DATA EXTRACT:

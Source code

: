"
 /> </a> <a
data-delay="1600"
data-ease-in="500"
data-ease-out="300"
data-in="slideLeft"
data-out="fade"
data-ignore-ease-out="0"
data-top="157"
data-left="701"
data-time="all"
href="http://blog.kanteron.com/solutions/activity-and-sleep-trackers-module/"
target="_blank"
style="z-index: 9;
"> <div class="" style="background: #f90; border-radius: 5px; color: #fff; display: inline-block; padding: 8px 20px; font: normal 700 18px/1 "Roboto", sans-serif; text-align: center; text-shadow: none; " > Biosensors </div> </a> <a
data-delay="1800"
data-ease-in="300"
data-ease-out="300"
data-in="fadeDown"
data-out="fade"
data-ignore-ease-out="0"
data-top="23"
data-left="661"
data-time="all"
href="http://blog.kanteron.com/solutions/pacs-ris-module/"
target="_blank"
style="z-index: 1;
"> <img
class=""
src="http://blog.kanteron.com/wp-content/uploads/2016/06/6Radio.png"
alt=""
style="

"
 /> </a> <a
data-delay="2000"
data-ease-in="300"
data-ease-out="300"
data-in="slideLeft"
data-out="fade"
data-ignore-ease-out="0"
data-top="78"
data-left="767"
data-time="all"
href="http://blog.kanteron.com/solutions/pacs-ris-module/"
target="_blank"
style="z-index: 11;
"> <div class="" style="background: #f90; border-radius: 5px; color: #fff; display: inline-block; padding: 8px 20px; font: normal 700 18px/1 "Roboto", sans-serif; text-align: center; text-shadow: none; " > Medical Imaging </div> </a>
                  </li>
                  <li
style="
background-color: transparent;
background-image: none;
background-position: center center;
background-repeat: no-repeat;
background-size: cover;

EXERCISE DIRECTIONS: Within the data above, how many lines include the string "none"? Answer with the number by itself.

ANSWER SPACE: 3